> **TO DO**
Only the lines with "sharing" in the entries below belong in the answer; please copy them.
Segment Open
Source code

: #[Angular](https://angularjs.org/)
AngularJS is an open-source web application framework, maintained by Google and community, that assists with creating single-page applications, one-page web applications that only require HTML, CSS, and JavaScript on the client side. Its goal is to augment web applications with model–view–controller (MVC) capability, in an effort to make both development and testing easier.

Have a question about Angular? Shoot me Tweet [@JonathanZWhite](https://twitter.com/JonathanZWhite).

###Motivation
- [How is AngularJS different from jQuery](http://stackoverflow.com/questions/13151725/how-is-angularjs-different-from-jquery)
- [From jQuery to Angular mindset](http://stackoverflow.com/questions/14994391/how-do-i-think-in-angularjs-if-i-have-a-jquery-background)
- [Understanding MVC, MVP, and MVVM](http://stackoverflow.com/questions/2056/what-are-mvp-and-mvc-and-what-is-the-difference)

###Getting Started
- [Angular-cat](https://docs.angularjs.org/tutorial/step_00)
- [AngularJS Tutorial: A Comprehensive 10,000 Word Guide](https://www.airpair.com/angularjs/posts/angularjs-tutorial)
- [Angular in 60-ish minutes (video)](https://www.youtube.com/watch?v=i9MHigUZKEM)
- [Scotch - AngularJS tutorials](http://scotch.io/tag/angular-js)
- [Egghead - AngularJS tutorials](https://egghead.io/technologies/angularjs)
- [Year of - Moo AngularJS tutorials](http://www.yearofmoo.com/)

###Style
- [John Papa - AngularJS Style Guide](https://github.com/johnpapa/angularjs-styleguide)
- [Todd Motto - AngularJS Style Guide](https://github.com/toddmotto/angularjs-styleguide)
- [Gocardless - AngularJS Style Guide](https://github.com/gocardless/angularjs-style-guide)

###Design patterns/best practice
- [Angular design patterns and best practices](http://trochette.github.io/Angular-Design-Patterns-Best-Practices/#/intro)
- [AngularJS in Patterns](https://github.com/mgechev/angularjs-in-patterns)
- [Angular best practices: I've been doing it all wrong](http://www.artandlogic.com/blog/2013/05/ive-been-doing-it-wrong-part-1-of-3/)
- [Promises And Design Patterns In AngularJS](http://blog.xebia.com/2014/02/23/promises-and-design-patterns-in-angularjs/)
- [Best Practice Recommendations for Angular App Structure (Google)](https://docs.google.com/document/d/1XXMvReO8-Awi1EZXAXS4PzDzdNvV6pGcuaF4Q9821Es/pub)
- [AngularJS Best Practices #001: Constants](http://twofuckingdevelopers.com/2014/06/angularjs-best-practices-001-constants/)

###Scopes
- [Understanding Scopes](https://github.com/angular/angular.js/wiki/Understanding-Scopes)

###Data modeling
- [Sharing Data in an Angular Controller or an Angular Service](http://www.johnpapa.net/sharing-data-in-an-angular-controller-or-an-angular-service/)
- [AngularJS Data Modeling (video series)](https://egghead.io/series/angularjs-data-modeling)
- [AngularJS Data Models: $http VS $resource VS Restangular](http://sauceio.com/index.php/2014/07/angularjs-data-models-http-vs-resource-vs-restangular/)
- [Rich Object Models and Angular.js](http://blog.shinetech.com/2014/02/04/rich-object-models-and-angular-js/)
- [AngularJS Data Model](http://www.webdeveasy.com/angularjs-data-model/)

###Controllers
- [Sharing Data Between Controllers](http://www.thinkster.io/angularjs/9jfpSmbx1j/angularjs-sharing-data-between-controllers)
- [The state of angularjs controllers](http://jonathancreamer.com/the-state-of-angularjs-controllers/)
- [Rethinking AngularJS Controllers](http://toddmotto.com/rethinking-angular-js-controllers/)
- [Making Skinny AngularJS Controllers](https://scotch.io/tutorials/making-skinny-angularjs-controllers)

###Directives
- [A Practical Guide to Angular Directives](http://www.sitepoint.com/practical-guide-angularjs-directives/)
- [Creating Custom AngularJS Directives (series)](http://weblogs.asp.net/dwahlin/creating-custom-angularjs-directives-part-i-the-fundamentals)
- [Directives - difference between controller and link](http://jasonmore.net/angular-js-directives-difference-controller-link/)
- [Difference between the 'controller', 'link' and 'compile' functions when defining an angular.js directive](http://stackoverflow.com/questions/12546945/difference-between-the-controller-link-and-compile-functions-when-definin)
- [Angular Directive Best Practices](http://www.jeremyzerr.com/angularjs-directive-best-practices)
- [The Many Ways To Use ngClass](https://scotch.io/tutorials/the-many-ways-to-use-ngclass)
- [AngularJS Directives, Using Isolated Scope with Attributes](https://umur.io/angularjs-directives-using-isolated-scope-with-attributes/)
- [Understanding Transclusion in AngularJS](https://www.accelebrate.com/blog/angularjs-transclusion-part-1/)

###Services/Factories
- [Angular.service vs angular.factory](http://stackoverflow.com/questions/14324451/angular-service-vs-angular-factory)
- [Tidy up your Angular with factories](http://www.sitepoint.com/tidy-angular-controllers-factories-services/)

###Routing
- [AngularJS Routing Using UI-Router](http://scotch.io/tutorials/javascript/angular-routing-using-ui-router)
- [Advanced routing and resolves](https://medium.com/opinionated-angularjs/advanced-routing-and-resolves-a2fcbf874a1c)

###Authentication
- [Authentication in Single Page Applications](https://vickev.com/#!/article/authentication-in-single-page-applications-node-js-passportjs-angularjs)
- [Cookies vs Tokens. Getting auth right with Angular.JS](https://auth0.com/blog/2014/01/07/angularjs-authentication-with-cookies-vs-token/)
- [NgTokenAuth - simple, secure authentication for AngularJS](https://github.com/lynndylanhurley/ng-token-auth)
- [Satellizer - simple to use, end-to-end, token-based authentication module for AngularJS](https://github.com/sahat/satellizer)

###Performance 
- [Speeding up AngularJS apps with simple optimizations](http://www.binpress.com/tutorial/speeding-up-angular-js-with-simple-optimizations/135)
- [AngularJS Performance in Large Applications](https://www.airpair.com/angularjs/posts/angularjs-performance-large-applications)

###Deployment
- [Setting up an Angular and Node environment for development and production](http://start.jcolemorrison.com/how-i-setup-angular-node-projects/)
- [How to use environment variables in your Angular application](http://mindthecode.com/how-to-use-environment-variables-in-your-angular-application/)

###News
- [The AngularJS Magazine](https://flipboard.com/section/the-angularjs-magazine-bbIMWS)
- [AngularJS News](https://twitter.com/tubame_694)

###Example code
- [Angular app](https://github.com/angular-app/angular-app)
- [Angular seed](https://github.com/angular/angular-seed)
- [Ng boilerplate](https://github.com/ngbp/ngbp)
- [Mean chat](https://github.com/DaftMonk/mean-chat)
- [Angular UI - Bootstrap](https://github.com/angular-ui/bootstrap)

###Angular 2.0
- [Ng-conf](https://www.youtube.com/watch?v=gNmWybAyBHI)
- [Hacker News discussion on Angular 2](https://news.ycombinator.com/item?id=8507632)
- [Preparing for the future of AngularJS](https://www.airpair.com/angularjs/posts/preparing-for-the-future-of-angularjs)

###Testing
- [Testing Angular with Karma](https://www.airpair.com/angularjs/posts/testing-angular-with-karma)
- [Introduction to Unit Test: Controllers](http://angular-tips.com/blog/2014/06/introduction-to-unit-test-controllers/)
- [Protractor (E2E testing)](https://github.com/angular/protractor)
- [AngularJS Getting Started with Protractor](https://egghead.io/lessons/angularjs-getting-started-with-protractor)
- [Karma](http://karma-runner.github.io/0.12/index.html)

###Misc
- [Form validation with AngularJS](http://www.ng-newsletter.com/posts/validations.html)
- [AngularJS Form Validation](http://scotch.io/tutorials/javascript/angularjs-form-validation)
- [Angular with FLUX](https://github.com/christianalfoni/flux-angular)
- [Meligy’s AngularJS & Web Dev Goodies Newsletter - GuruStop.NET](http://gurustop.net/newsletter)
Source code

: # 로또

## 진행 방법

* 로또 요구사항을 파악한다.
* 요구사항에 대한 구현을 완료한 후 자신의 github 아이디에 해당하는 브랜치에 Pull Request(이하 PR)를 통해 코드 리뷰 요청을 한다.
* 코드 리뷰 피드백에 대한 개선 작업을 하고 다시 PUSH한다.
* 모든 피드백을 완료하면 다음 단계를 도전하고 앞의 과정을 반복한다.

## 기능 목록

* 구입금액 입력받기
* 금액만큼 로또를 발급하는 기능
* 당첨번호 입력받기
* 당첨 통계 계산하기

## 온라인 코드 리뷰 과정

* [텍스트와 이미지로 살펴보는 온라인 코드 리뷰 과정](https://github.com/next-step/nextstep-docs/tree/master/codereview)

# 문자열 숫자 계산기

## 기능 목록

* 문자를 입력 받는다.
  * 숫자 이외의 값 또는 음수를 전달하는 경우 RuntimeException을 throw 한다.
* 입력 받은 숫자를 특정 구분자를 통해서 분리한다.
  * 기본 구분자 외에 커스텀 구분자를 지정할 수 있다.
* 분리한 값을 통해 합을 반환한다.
Segment Closed
> **OUTPUT FOR THIS TASK**
- [Sharing Data in an Angular Controller or an Angular Service](http://www.johnpapa.net/sharing-data-in-an-angular-controller-or-an-angular-service/)
- [Sharing Data Between Controllers](http://www.thinkster.io/angularjs/9jfpSmbx1j/angularjs-sharing-data-between-controllers)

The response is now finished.